“A true racial reckoning includes, interrogates and eventually extinguishes all systems of oppression. That includes capitalism. That includes patriarchy. It’s not carpet cleansing. It’s carpet bombing.”
– Damon Young, CNN
The New Fundamentalism
David French has noted that we’re living in a time of new fundamentalism. This is not a Christian, but rather a secular, fundamentalism.
One of the halmarks of fundamentalism is the inability to compromise. For the fundamentalist, everything is non-negotiable.
That’s because the fundamentalist is reacting to something that she perceives as a corrupt, erroneous, or morally compromised system.
Life in the real world, however, requires the ability to make compromises and to settle for better over the best.
A totalizing system
There are strains of this new absolutism emerging in what’s being called “antiracism.” Personally, I find it deeply troublesome.
This new totalizing belief system appears to be committed to equity or equality across every known identity marker or category. Intersectionality provides a way of multiplying injustice by every box one can tick in a litany of identities.
As Andrew Sullivan notes,
“Intersectionality” is the latest academic craze sweeping the American academy. On the surface, it’s a recent neo-Marxist theory that argues that social oppression does not simply apply to single categories of identity — such as race, gender, sexual orientation, class, etc. — but to all of them in an interlocking system of hierarchy and power.”
In our brave new world it is “better” to be a black trans woman than a white heterosexual one. This is because the intersectionality formula allows us to mulptiply blackness by trans woman-ness and get a result that shows “deeply marginalized.”
This belief is profoundly religious in nature. Sullivan continues,
“It posits a classic orthodoxy through which all of human experience is explained — and through which all speech must be filtered. Its version of original sin is the power of some identity groups over others. To overcome this sin, you need first to confess, i.e., “check your privilege,” and subsequently live your life and order your thoughts in a way that keeps this sin at bay. The sin goes so deep into your psyche, especially if you are white or male or straight, that a profound conversion is required.”
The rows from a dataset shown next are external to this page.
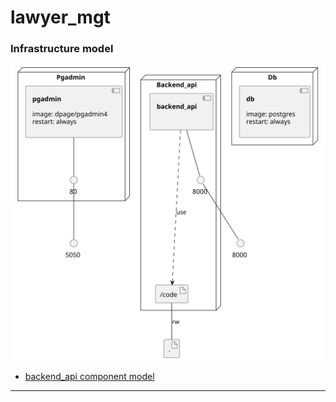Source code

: # lawyer_mgt
### Infrastructure model
![Infrastructure main model](.infragenie/infrastructure_main_model.svg)
- [backend_api component model](.infragenie/backend_api_component_model.svg)

---
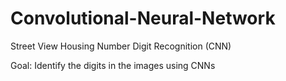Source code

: # Convolutional-Neural-Network
Street View Housing Number Digit Recognition (CNN)

Goal: Identify the digits in the images using CNNs
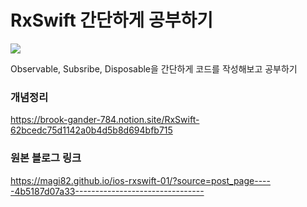 # RxSwift 간단하게 공부하기

 <img src="https://img.shields.io/badge/Swift-F05138?style=flat-square&logo=Swift&logoColor=white"/>


Observable, Subsribe, Disposable을 간단하게 코드를 작성해보고 공부하기

### 개념정리
https://brook-gander-784.notion.site/RxSwift-62bcedc75d1142a0b4d5b8d694bfb715

### 원본 블로그 링크
https://magi82.github.io/ios-rxswift-01/?source=post_page-----4b5187d07a33--------------------------------
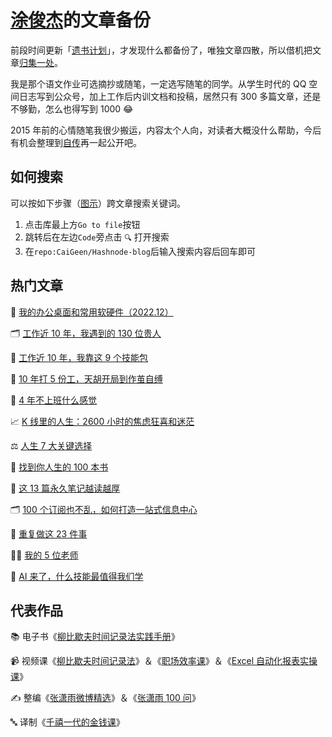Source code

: # [涂俊杰](https://nextjs-notion-starter-kit-peach-seven.vercel.app/)的文章备份
前段时间更新「[遗书计划](https://blog.tujunjie.com/20230521150531)」，才发现什么都备份了，唯独文章四散，所以借机把文章[归集一处](https://github.com/CaiGeen/Hashnode-blog/blob/main/Archive%20of%20%E6%B6%82%E4%BF%8A%E6%9D%B0JunJie.csv)。

我是那个语文作业可选摘抄或随笔，一定选写随笔的同学。从学生时代的 QQ 空间日志写到公众号，加上工作后内训文档和投稿，居然只有 300 多篇文章，还是不够勤，怎么也得写到 1000 😂

2015 年前的心情随笔我很少搬运，内容太个人向，对读者大概没什么帮助，今后有机会整理到[自传](https://blog.tujunjie.com/20230521104818)再一起公开吧。

## 如何搜索
可以按如下步骤（[图示](https://cdn.hashnode.com/res/hashnode/image/upload/v1685373924344/cd2e5f47-7f12-4954-8867-dca1162a713f.png)）跨文章搜索关键词。

1. 点击库最上方`Go to file`按钮
2. 跳转后在左边`Code`旁点击 `🔍` 打开搜索
3. 在`repo:CaiGeen/Hashnode-blog`后输入搜索内容后回车即可

## 热门文章

🔌 [我的办公桌面和常用软硬件（2022.12）](https://blog.tujunjie.com/20230525172333)

🗂️ [工作近 10 年，我遇到的 130 位贵人](https://blog.tujunjie.com/20230711200815)

💼 [工作近 10 年，我靠这 9 个技能包](https://mp.weixin.qq.com/s/yU9T4mCxGhVqg8Fm1RmkGw)

🙂 [10 年打 5 份工，天胡开局到作茧自缚](https://mp.weixin.qq.com/s/zRKmIo9Xxi7mm668axMmWg)

🌴 [4 年不上班什么感觉](https://mp.weixin.qq.com/s/l3CCKHEhsu4NWPrc20-rxA)

📈 [K 线里的人生：2600 小时的焦虑狂喜和迷茫](https://mp.weixin.qq.com/s/t3SMla9eEJjB9j2tCJooTg?payreadticket=HCFmAhyUpb0OlPu5o21KMi2NY261ovNNiyqIALz5wmHCubC4VAvRsuxtqKEm-yvlGjvK9vg)

⚖️ [人生 7 大关键选择](https://mp.weixin.qq.com/s/tHdA_GvCRBYZRMaNFwHQTw)

📖 [找到你人生的 100 本书](https://mp.weixin.qq.com/s/4X303tGyoqA4UfuOce0Mrg)

📝 [这 13 篇永久笔记越读越厚](https://mp.weixin.qq.com/s/OdIPN1_f0oHB0OKms9jAjg)

🗂️ [100 个订阅也不乱，如何打造一站式信息中心](https://mp.weixin.qq.com/s/jPspafQQg41qPStK-Mmapw)

🔄 [重复做这 23 件事](https://mp.weixin.qq.com/s/e-FsRpt2HSGT0mL2bafgHQ)

👨‍🏫 [我的 5 位老师](https://mp.weixin.qq.com/s/TErL2ZUpy3GOtQX8APbAmg)

🤖 [AI 来了，什么技能最值得我们学](https://mp.weixin.qq.com/s/ifldCMLTSb1Ir-qcyoa5rw)

## 代表作品
📚 电子书《[柳比歇夫时间记录法实践手册](https://shijian.tujunjie.com/)》

📹 视频课《[柳比歇夫时间记录法](https://study.163.com/course/courseMain.htm?share=2&shareId=400000000640077&courseId=1209678842&_trace_c_p_k2_=f4e72b3d759c4c2badd77ce94f0bd081)》＆《[职场效率课](https://study.163.com/course/courseMain.htm?courseId=1209732851&share=2&shareId=400000000640077)》＆《[Excel 自动化报表实操课](https://www.aikewang.com/course/14)》

✍️ 整编《[张潇雨微博精选](https://rili.zxy.wiki/)》＆《[张潇雨 100 问](https://pan.baidu.com/s/1HboXmZ7N0rFr66Y45HrODw?pwd=a5ej)》

🔤 译制《[千禧一代的金钱课](https://www.bilibili.com/video/BV1mK4y1b761/)》
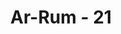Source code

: ---
title: "Ar-Rum - 21"
no: 21
arabic_no: ٢١
ayah: وَمِنْ اٰيٰتِهٖٓ اَنْ خَلَقَ لَكُمْ مِّنْ اَنْفُسِكُمْ اَزْوَاجًا لِّتَسْكُنُوْٓا اِلَيْهَا وَجَعَلَ بَيْنَكُمْ مَّوَدَّةً وَّرَحْمَةً ۗاِنَّ فِيْ ذٰلِكَ لَاٰيٰتٍ لِّقَوْمٍ يَّتَفَكَّرُوْنَ
translation: "Dan di antara tanda-tanda (kebesaran)-Nya ialah Dia menciptakan pasangan-pasangan untukmu dari jenismu sendiri, agar kamu cenderung dan merasa tenteram kepadanya, dan Dia menjadikan di antaramu rasa kasih dan sayang. Sungguh, pada yang demikian itu benar-benar terdapat tanda-tanda (kebesaran Allah) bagi kaum yang berpikir. "
tafsir: "Dalam ayat berikut ini diterangkan tanda-tanda kekuasaan Allah yaitu kehidupan bersama antara laki-laki dan perempuan dalam sebuah perkawinan. Manusia mengetahui bahwa mereka mempunyai perasaan tertentu terhadap jenis yang lain. Perasaan dan pikiran-pikiran itu ditimbulkan oleh daya tarik yang ada pada masing-masing mereka, yang menjadikan yang satu tertarik kepada yang lain, sehingga antara kedua jenis, laki-laki dan perempuan, itu terjalin hubungan yang wajar. Mereka melangkah maju dan berusaha agar perasaan-perasaan dan kecenderungan-kecenderungan antara laki-laki dengan perempuan tercapai. \n\nPuncak dari semuanya itu ialah terjadinya perkawinan antara laki-laki dengan perempuan. Dalam keadaan demikian, bagi laki-laki hanya istrinya perempuan yang paling baik, sedang bagi perempuan hanya suaminya laki-laki yang menarik hatinya. Masing-masing merasa tenteram hatinya dengan adanya pasangan itu. Semuanya itu merupakan modal yang paling berharga dalam membina rumah tangga bahagia. Dengan adanya rumah tangga yang berbahagia, jiwa dan pikiran menjadi tenteram, tubuh dan hati mereka menjadi tenang, kehidupan dan penghidupan menjadi mantap, kegairahan hidup akan timbul, dan ketenteraman bagi laki-laki dan perempuan secara menyeluruh akan tercapai.\n\nDialah yang menciptakan kamu dari jiwa yang satu (Adam) dan daripadanya Dia menciptakan pasangannya, agar dia merasa senang kepadanya. Maka setelah dicampurinya, (istrinya) mengandung kandungan yang ringan, dan teruslah dia merasa ringan (beberapa waktu). Kemudian ketika dia merasa berat, keduanya (suami istri) bermohon kepada Allah, Tuhan Mereka (seraya berkata), \"Jika Engkau memberi kami anak yang saleh, tentulah kami akan selalu bersyukur.\" (al-A'raf/7: 189)\n\nKhusus mengenai kata-kata mawaddah (rasa kasih) dan rahmah (sayang), Mujahid dan 'Ikrimah berpendapat bahwa yang pertama adalah sebagai ganti dari kata \"nikah\" (bersetubuh) dan yang kedua sebagai kata ganti \"anak\". Jadi menurut Mujahid dan 'Ikrimah, maksud ungkapan ayat \"bahwa Dia menjadikan antara suami dan istri rasa kasih sayang\" ialah adanya perkawinan sebagai yang disyariatkan Tuhan antara seorang laki-laki dengan seorang perempuan dari jenisnya sendiri, yaitu jenis manusia, akan terjadi persenggamaan yang menyebabkan adanya anak-anak dan keturunan. Persenggamaan merupakan suatu yang wajar dalam kehidupan manusia, sebagaimana adanya anak-anak yang merupakan suatu yang umum pula. \n\nAda yang berpendapat bahwa mawaddah bagi anak muda, dan rahmah bagi orang tua. Ada pula yang menafsirkan bahwa mawaddah ialah rasa kasih sayang yang makin lama terasa makin kuat antara suami istri. Sehubungan dengan mawaddah itu Allah mengutuk kaum Lut yang melampiaskan nafsunya dengan melakukan homoseks, dan meninggalkan istri-istri mereka yang seharusnya menjadi tempat mereka melimpahkan rasa kasih sayang dan melakukan persenggamaan. Allah berfirman:\n\nDan kamu tinggalkan (perempuan) yang diciptakan Tuhan untuk menjadi istri-istri kamu? (asy-Syu'ara'/26: 166) \n\nDalam ayat ini, Allah memberitahukan kepada kaum laki-laki bahwa \"tempat tertentu\" itu ada pada perempuan dan dijadikan untuk laki-laki. Dalam hadis diterangkan bahwa para istri semestinya melayani ajakan suaminya, kapan saja ia menghendaki, namun harus melihat kondisi masing-masing, baik dari segi kesehatan ataupun emosional. Dengan demikian, akan terjadi keharmonisan dalam rumah tangga. Nabi saw bersabda:\n\nDemi Tuhan yang jiwaku berada di tangan-Nya, tidak ada seseorang lelaki pun yang mengajak istrinya untuk bercampur, tetapi ia (istri) enggan, kecuali yang ada di langit akan marah kepada istri itu, sampai suaminya rida kepadanya. Dalam lafal yang lain, hadis ini berbunyi, \"Apabila istri tidur meninggalkan ranjang suaminya maka malaikat-malaikat akan melaknatinya hingga ia berada di pagi hari. (Riwayat Muslim dari Abu Hurairah) \n\nDalam ayat ini dan ayat-ayat yang lain, Allah menetapkan ketentuan-ketentuan hidup suami istri untuk mencapai kebahagiaan hidup, ketenteraman jiwa, dan kerukunan hidup berumah tangga. Apabila hal itu belum tercapai, mereka semestinya mengadakan introspeksi terhadap diri mereka sendiri, meneliti apa yang belum dapat mereka lakukan serta kesalahan-kesalahan yang telah mereka perbuat. Kemudian mereka menetapkan cara yang paling baik untuk berdamai dan memenuhi kekurangan tersebut sesuai dengan ketentuan-ketentuan Allah, sehingga tujuan perkawinan yang diharapkan itu tercapai, yaitu ketenangan, saling mencintai, dan kasih sayang.\n\nDemikian agungnya perkawinan itu, dan rasa kasih sayang ditimbulkannya, sehingga ayat ini ditutup dengan menyatakan bahwa semuanya itu merupakan tanda-tanda kekuasaan dan kebesaran Allah bagi orang-orang yang mau menggunakan pikirannya. Akan tetapi, sedikit sekali manusia yang mau mengingat kekuasaan Allah yang menciptakan pasangan bagi mereka dari jenis mereka sendiri (jenis manusia) dan menanamkan rasa cinta dan kasih sayang dalam jiwa mereka.\n\nSuatu penelitian ilmiah menunjukkan bahwa setelah meneliti ribuan pasangan suami istri (pasutri) maka disimpulkan bahwa setelah diadakan korelasi, maka antara kedua pasangan tadi terdapat banyak kesamaan, baik secara psikologis maupun secara fisik. Maksud \"jenis kamu sendiri\" di sini adalah dari sisi psikis dan fisik yang sama sehingga mereka mempunyai kesamaan antara keduanya. Hanya dengan hidup bersama pasangan yang serasa akrab (familiar) dengannya, maka akan tumbuh perasaan mawaddah dan rahmah, kasih sayang dan perasaan cinta. Oleh karena itu, teman hidup harus dipilih dari jenis, kelompok fisik, dan kejiwaan yang mempunyai kemiripan yang serupa dengannya."
---
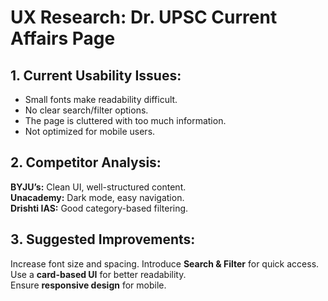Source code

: #  UX Research: Dr. UPSC Current Affairs Page

## 1️. Current Usability Issues:
- Small fonts make readability difficult.
- No clear search/filter options.
- The page is cluttered with too much information.
- Not optimized for mobile users.

## 2️. Competitor Analysis:
**BYJU’s:** Clean UI, well-structured content.  
**Unacademy:** Dark mode, easy navigation.  
**Drishti IAS:** Good category-based filtering.

## 3️. Suggested Improvements:
 Increase font size and spacing.   Introduce **Search & Filter** for quick access.  
 Use a **card-based UI** for better readability.  
 Ensure **responsive design** for mobile.  

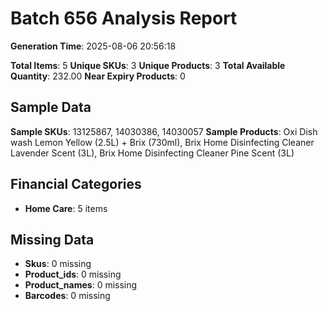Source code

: # Batch 656 Analysis Report

**Generation Time**: 2025-08-06 20:56:18

**Total Items**: 5
**Unique SKUs**: 3
**Unique Products**: 3
**Total Available Quantity**: 232.00
**Near Expiry Products**: 0

## Sample Data
**Sample SKUs**: 13125867, 14030386, 14030057
**Sample Products**: Oxi Dish wash Lemon Yellow (2.5L) + Brix (730ml), Brix Home Disinfecting Cleaner Lavender Scent (3L), Brix Home Disinfecting Cleaner Pine Scent (3L)

## Financial Categories
- **Home Care**: 5 items

## Missing Data
- **Skus**: 0 missing
- **Product_ids**: 0 missing
- **Product_names**: 0 missing
- **Barcodes**: 0 missing
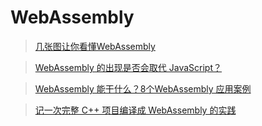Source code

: # WebAssembly

> [几张图让你看懂WebAssembly](https://www.jianshu.com/p/bff8aa23fe4d)

> [WebAssembly 的出现是否会取代 JavaScript？](https://www.zhihu.com/question/322007706)

> [WebAssembly 能干什么？8个WebAssembly 应用案例](https://blog.csdn.net/frf0lw4/article/details/79267457)

> [记一次完整 C++ 项目编译成 WebAssembly 的实践](https://blog.csdn.net/Taobaojishu/article/details/103740333)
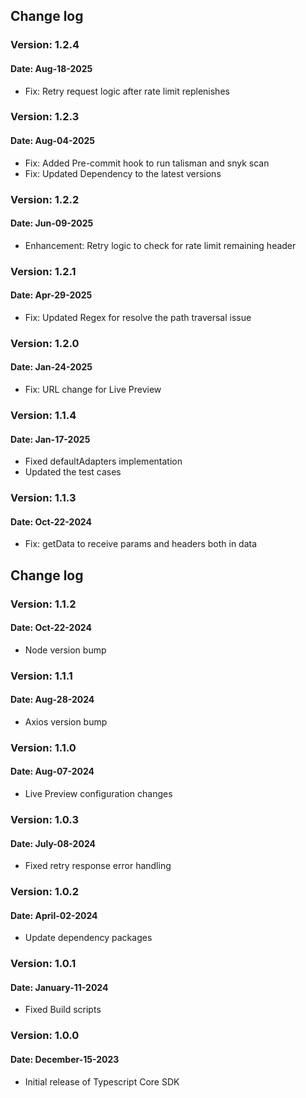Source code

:## Change log
### Version: 1.2.4
#### Date: Aug-18-2025
 - Fix: Retry request logic after rate limit replenishes

### Version: 1.2.3
#### Date: Aug-04-2025
 - Fix: Added Pre-commit hook to run talisman and snyk scan
 - Fix: Updated Dependency to the latest versions

### Version: 1.2.2
#### Date: Jun-09-2025
 - Enhancement: Retry logic to check for rate limit remaining header

### Version: 1.2.1
#### Date: Apr-29-2025
 - Fix: Updated Regex for resolve the path traversal issue

### Version: 1.2.0
#### Date: Jan-24-2025
 - Fix: URL change for Live Preview

### Version: 1.1.4
#### Date: Jan-17-2025
 - Fixed defaultAdapters implementation
 - Updated the test cases

### Version: 1.1.3
#### Date: Oct-22-2024
 - Fix: getData to receive params and headers both in data

## Change log
### Version: 1.1.2
#### Date: Oct-22-2024
 - Node version bump

### Version: 1.1.1
#### Date: Aug-28-2024
 - Axios version bump

### Version: 1.1.0
#### Date: Aug-07-2024
 - Live Preview configuration changes

### Version: 1.0.3
#### Date: July-08-2024
 - Fixed retry response error handling

### Version: 1.0.2
#### Date: April-02-2024
 - Update dependency packages

### Version: 1.0.1
#### Date: January-11-2024
 - Fixed Build scripts

### Version: 1.0.0
#### Date: December-15-2023
 - Initial release of Typescript Core SDK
I already have a religious belief system, thanks for asking.
Black Lives Matter
I’ve said publicly that black lives matter. That’s true. But I’m convinced that the way forward, at least for Christians, is through another belief system–the Christian gospel.
It’s not through some racial reckoning that involves a hodge-podge of dialectic, self-examination, conversion, and all the other mantras that today’s diversity consultants parrot.